Senior officials of the Privatization Commission have informed the National Assembly’s standing committee on privatisation about the privatization programme of the incumbent government. Secretary Privatization Commission Rizwan Malik briefed the committee that government has decided to privatize 48 public sector entities (PSEs) during its five years tenure.

He informed that government has planned to privatise PIA and PSM after restructuring them. The accumulative losses of PIA and PSM had surged to Rs400 billion and Rs200 billion respectively. He said that government would restructure the PIA and PSM before their privatization, as no one would be interested in purchasing these two PSEs in the existing conditions. “The government will privatize the PIA and PSM in second phase, which will take three to five years,” he added.

Govt is holding negotiations with 5-6 companies for selling PSM

Talking about the privatization of PSM, Secretary Privatization Commission said that government is holding negotiations with 5 to 6 companies for selling Pakistan Steel Mills, which had shutdown since July 2015. The companies are from China and Russia. He further informed that government wants to privatize the PSM on public private partnership. “The government is facing monthly loss of Rs400 million due to dysfunctional PSM”.

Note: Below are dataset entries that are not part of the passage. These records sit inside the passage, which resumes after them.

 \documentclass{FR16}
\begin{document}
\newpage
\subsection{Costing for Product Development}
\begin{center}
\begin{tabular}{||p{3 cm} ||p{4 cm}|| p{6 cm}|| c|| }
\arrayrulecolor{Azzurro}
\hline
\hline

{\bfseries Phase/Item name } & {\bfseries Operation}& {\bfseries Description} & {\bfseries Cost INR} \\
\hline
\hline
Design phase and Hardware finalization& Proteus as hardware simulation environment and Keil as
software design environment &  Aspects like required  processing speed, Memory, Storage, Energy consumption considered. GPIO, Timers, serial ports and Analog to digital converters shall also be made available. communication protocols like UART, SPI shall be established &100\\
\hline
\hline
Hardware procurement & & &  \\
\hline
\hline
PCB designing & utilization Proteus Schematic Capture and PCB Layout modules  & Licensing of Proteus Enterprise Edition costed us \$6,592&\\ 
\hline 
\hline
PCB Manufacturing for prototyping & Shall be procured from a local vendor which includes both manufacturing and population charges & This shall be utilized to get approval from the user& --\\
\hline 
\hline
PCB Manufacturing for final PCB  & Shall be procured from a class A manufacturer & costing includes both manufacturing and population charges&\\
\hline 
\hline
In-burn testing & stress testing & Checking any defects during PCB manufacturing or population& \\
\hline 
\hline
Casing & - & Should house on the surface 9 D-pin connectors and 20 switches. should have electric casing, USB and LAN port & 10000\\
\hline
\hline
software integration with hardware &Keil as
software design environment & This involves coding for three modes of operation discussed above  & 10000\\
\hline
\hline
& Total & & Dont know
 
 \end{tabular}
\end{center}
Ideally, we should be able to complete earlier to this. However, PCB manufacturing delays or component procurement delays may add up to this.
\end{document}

The committee was informed that government has shortlisted seven PSEs for the privatization in the first stage. Giving the details, he said that PSEs included First Women Bank, two RLNG power plants including Haveli Bhadar Shah and Balloki, government’s 18.5 percent shares in Mari Petroleum Company Limited through stock exchange, Lakhra Coal Mines and well as Services International Hotel Lahore and Jinnah Convention Centre Islamabad. These seven PSEs would be privatized in one and half or two years.

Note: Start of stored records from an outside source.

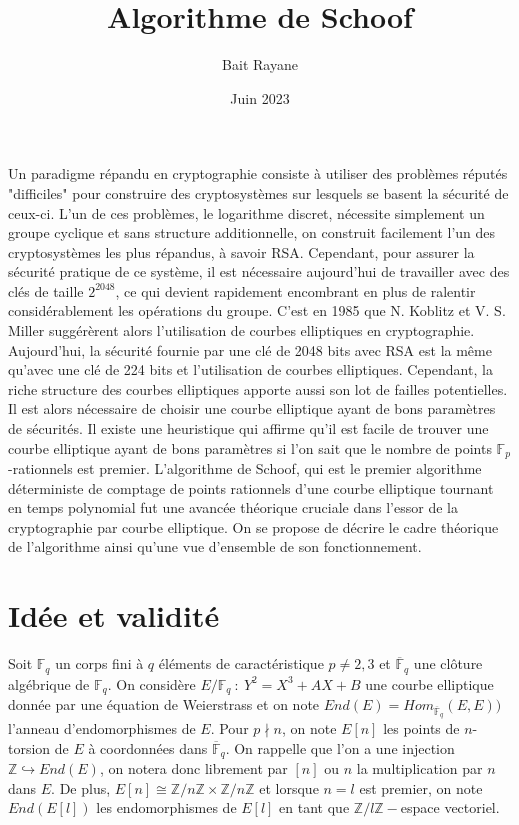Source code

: \documentclass{article}
\title{Algorithme de Schoof}
\author{Bait Rayane}
\date{Juin 2023}
\theoremstyle{definition}
\theoremstyle{plain}
\begin{document}
\maketitle
    Un paradigme répandu en cryptographie consiste à utiliser des problèmes réputés "difficiles" pour construire des cryptosystèmes sur lesquels se basent la sécurité de ceux-ci. L'un de ces problèmes, le logarithme discret, nécessite simplement un groupe cyclique et sans structure additionnelle, on construit facilement l'un des cryptosystèmes les plus répandus, à savoir RSA. Cependant, pour assurer la sécurité pratique de ce système, il est nécessaire aujourd'hui de travailler avec des clés de taille $2^{2048}$, ce qui devient rapidement encombrant en plus de ralentir considérablement les opérations du groupe. C'est en 1985 que N. Koblitz et V. S. Miller suggérèrent alors l'utilisation de courbes elliptiques en cryptographie. Aujourd'hui, la sécurité fournie par une clé de 2048 bits avec RSA est la même qu'avec une clé de 224 bits et l'utilisation de courbes elliptiques. Cependant, la riche structure des courbes elliptiques apporte aussi son lot de failles potentielles. Il est alors nécessaire de choisir une courbe elliptique ayant de bons paramètres de sécurités. Il existe une heuristique qui affirme qu'il est facile de trouver une courbe elliptique ayant de bons paramètres si l'on sait que le nombre de points $\mathbb{F}_p$-rationnels est premier. L'algorithme de Schoof, qui est le premier algorithme déterministe de comptage de points rationnels d'une courbe elliptique tournant en temps polynomial fut une avancée théorique cruciale dans l'essor de la cryptographie par courbe elliptique. On se propose de décrire le cadre théorique de l'algorithme ainsi qu'une vue d'ensemble de son fonctionnement.

\section{Idée et validité} 
    \indent \indent Soit $\mathbb{F}_q$ un corps fini à $q$ éléments de caractéristique $p\ne 2,3$ et $\overline{\mathbb{F}}_q$ une clôture algébrique de $\mathbb{F}_q$. On considère $E/\mathbb{F}_q~:~Y^2=X^3+AX+B$ une courbe elliptique donnée par une équation de Weierstrass et on note $End(E)=Hom_{\overline{\mathbb{F}}_q}(E,E))$ l'anneau d'endomorphismes de $E$. Pour $p\nmid n$, on note $E[n]$ les points de $n$-torsion de $E$ à coordonnées dans $\overline{\mathbb{F}}_q$. On rappelle que l'on a une injection $\mathbb{Z}\hookrightarrow End(E)$, on notera donc librement par $[n]$ ou $n$ la multiplication par $n$ dans $E$. De plus, $E[n]\cong \mathbb{Z}/n\mathbb{Z}\times \mathbb{Z}/n\mathbb{Z}$ et lorsque $n=l$ est premier, on note $End(E[l])$ les endomorphismes de $E[l]$ en tant que $\mathbb{Z}/l\mathbb{Z}-$espace vectoriel.
    
\end{document}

In the second phase, the government would privatize 41 PSEs including PIA and PSM that would take three to five years. Meanwhile, about 15 PSEs have been delisted from the Privatization Program.

Rizwan Malik informed that previous PML-N government had privatized five PSEs during its tenure from 2013 to 2018. The five transactions included of Habib Bank Limited (HBL), United Bank Limited (UBL), Allied Bank Limited (ABL), Pakistan Petroleum Limited (PPL) and National Power Construction Company (NPCC). The government had generated $1.7 billion through privatisation of these five PSEs.

 The government had divested 19.6 percent shares of the UBL in 2014, which generated Rs38.22 billion. Similarly, the government had divested the 70 million shares of PPL, and 131 million shares of ABL; it earned around Rs30 billion in the same year. Furthermore, the government had divested 610 million shares of HBL in 2015 that generated Rs102.4 billion for the national kitty. Meanwhile, the government had generated Rs2.5 billion by selling the shares of NPCC. Since then, no privatization had been completed.

He also informed that PPP government during its tenure from 2008 to 2013 had privatized a single public sector entity. The PML-Q had privatized 38 PSEs during its five years tenure from 2002 to 2007, which had generated Rs377 billion.

Secretary, Privatization Commission also briefed the Committee over the working and performance of the Division. He apprised that the Privatization Division has been working with a vision to make Privatization Commission a standard bearer in the ongoing struggle to revitalize and restructure Pakistan’s economy. The Ministry of Privatization is divided into two parts i.e. Privatization Division and Privatization Commission. The Ministry of Privatization was re-created in 2017. The functions allocated under the Rules of Business include Privatization policies, administration of Privatization Commission Ordinance, 2000, negotiations with International Organizations relating to the functions of Privatization in consultation with the Economic Affairs Division.

He further briefed the Committee that Privatization Commission comprises of Chairman, Secretary and Members of the Board with the functions including policy, legislation, restructuring, planning and implementation of privatization program, working under the supervision of Cabinet Committee on Privatization.